3rd Chief Justice of Punjab & Haryana High Court
- In office 21 January 1950 – 8 December 1952
- Appointed by: C. Rajagopalachari
- Preceded by: Sudhi Ranjan Das
- Succeeded by: Amar Nath Bhandari

Judge of Bombay High Court
- In office 1943 – 20 January 1950
- Appointed by: George VI

Personal details
- Born: 8 December 1892 South Shields, County Durham
- Died: 20 October 1976 (aged 83)
- Education: B.A. in Mathematics
- Alma mater: South Shields High School, St. John's College, Cambridge Cambridge University

= Eric Weston =

British civil servant and judge

Sir Eric Weston (8 December 1892 – 20 October 1976) was a British civil servant and judge. He was an Indian Civil Service officer. He was the third Chief Justice of the Punjab and Haryana High Court.

== Biography ==
Weston was born in South Shields, County Durham.
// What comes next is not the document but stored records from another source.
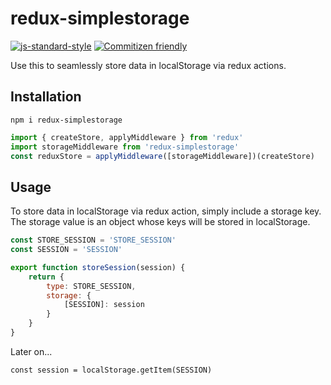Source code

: # redux-simplestorage

[![js-standard-style](https://img.shields.io/badge/code%20style-standard-brightgreen.svg)](http://standardjs.com/)
[![Commitizen friendly](https://img.shields.io/badge/commitizen-friendly-brightgreen.svg)](http://commitizen.github.io/cz-cli/)

Use this to seamlessly store data in localStorage via redux actions.

## Installation
`npm i redux-simplestorage`

```javascript
import { createStore, applyMiddleware } from 'redux'
import storageMiddleware from 'redux-simplestorage'
const reduxStore = applyMiddleware([storageMiddleware])(createStore)
```

## Usage

To store data in localStorage via redux action, simply include a storage key.
The storage value is an object whose keys will be stored in localStorage.

```javascript
const STORE_SESSION = 'STORE_SESSION'
const SESSION = 'SESSION'

export function storeSession(session) {
    return {
        type: STORE_SESSION,
        storage: {
            [SESSION]: session
        }
    }
}
```

Later on...
```
const session = localStorage.getItem(SESSION)
```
He attended South Shields High School and St John's College, Cambridge, receiving a B.A. in mathematics from Cambridge University in 1914. He then went on to join the Indian Civil Service, completing the entrance exam in 1915.

He is chiefly notable for being the very first british Chief Justice of the Punjab and Haryana High Court. He served as a judge of Bombay High Court from 1943 to 1950. From 1950 to 1952, he was the third Chief Justice of the Punjab High Court from 1950 to 1952, when he retired. He was knighted in 1954.